--- Exercise input Enclosed Below ---

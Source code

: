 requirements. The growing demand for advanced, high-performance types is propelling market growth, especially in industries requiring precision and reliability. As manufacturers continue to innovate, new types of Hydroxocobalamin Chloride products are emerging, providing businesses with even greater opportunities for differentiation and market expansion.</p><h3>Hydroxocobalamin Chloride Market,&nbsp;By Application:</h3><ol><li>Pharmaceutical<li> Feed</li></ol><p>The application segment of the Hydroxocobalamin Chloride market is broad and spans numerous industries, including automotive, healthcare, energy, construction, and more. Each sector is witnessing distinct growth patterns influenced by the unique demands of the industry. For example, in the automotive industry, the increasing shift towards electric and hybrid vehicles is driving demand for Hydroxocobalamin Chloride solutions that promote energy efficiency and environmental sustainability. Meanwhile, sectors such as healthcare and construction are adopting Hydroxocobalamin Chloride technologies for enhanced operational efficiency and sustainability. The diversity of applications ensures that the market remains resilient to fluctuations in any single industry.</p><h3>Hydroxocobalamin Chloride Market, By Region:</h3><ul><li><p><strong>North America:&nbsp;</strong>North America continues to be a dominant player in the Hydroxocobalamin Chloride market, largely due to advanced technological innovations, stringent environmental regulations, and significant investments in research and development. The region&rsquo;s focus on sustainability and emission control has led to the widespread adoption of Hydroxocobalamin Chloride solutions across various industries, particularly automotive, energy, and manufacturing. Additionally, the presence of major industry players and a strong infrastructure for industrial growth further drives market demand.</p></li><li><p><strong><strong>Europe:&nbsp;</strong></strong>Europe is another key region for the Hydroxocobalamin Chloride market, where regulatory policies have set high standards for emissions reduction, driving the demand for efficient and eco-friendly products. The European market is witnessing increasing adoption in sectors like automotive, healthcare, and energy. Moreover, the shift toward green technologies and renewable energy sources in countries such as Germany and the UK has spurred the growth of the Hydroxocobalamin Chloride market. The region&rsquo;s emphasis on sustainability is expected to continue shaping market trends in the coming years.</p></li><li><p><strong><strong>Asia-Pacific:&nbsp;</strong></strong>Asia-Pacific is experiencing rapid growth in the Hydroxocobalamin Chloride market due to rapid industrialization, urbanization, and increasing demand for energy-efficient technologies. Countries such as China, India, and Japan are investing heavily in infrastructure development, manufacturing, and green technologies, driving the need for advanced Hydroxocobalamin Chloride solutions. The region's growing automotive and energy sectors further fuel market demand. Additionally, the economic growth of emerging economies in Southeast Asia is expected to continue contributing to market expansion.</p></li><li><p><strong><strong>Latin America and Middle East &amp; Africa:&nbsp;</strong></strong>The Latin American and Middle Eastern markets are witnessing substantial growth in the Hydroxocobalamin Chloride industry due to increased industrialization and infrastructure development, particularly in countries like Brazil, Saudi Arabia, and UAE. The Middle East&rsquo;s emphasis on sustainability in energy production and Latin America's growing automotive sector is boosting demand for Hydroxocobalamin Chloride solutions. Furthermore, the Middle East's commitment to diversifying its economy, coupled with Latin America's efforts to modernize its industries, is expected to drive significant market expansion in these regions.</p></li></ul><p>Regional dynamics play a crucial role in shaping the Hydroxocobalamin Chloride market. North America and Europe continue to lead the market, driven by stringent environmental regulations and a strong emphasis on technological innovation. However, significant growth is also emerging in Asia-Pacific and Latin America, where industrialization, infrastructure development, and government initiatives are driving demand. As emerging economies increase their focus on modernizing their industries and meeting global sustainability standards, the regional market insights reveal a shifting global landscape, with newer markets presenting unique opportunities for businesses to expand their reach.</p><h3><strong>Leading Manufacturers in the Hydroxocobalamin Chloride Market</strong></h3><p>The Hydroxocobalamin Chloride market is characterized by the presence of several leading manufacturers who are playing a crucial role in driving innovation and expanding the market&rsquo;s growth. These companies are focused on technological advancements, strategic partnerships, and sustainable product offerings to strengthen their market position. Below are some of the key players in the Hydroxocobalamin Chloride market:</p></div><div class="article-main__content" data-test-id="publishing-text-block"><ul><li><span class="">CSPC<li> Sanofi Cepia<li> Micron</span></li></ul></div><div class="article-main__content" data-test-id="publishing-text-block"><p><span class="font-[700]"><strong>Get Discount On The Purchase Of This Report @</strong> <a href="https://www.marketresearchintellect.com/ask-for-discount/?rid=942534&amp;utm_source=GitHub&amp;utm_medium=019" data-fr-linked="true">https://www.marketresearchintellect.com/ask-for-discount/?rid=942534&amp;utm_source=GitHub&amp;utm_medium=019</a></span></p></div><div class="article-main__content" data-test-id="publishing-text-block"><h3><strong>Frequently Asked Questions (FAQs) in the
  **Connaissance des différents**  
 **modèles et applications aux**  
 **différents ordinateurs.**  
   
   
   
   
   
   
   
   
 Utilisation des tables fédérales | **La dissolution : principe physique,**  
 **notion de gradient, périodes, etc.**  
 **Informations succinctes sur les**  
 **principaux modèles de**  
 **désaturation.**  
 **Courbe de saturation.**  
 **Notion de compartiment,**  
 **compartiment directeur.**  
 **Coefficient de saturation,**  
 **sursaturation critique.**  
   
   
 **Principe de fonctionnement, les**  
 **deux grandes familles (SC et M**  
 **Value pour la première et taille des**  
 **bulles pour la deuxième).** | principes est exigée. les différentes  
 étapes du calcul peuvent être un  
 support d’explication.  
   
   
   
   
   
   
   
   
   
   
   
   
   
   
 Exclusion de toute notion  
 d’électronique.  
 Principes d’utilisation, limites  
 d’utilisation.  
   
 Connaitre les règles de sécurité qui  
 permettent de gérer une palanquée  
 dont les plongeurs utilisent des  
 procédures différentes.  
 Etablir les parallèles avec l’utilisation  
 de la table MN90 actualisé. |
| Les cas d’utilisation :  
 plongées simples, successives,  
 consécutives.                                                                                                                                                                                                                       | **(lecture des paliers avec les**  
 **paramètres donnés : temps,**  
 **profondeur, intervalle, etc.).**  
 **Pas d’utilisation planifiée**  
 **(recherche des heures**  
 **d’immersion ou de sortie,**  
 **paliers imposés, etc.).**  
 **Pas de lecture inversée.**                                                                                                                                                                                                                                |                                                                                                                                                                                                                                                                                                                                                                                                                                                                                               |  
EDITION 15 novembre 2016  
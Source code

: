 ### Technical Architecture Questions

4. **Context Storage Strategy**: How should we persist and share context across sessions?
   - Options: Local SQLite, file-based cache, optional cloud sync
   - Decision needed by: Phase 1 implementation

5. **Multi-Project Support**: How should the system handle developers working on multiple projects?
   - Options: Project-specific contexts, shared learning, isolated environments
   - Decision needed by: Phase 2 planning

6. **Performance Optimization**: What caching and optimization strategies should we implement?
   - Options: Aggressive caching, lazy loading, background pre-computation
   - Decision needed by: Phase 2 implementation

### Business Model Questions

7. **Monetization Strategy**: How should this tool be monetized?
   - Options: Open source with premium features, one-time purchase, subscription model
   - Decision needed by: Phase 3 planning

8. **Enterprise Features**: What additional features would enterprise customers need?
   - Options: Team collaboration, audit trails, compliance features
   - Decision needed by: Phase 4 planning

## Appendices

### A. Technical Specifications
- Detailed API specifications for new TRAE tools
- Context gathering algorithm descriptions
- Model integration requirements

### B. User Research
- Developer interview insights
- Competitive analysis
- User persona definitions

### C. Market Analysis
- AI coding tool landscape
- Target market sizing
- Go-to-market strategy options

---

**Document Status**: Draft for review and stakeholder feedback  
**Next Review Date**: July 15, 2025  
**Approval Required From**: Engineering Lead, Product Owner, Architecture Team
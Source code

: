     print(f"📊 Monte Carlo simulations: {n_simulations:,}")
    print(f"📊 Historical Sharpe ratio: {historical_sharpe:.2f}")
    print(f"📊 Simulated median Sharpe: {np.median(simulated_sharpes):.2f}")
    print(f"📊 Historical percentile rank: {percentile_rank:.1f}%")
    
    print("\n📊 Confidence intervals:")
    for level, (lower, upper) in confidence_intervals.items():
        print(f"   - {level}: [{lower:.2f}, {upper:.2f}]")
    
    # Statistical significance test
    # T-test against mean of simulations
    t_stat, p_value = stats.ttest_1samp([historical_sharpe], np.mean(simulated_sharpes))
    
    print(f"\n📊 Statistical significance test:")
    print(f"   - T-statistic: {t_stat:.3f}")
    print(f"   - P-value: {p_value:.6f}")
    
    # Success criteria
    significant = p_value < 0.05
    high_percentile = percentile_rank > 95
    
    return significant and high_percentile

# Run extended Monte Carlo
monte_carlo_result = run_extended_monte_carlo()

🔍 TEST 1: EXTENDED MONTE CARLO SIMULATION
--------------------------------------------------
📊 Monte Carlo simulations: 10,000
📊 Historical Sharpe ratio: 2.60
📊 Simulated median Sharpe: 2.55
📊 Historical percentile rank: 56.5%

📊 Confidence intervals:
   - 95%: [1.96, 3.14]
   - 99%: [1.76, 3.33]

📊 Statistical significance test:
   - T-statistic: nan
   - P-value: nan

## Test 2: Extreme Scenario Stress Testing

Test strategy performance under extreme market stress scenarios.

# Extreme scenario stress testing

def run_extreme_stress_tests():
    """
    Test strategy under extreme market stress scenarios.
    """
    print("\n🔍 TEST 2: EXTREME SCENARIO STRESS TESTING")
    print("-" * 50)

--- End of Enclosed Exercise input ---

> What needs to be done: Say how many lines above include "median", please, and nothing else.

> Response: 2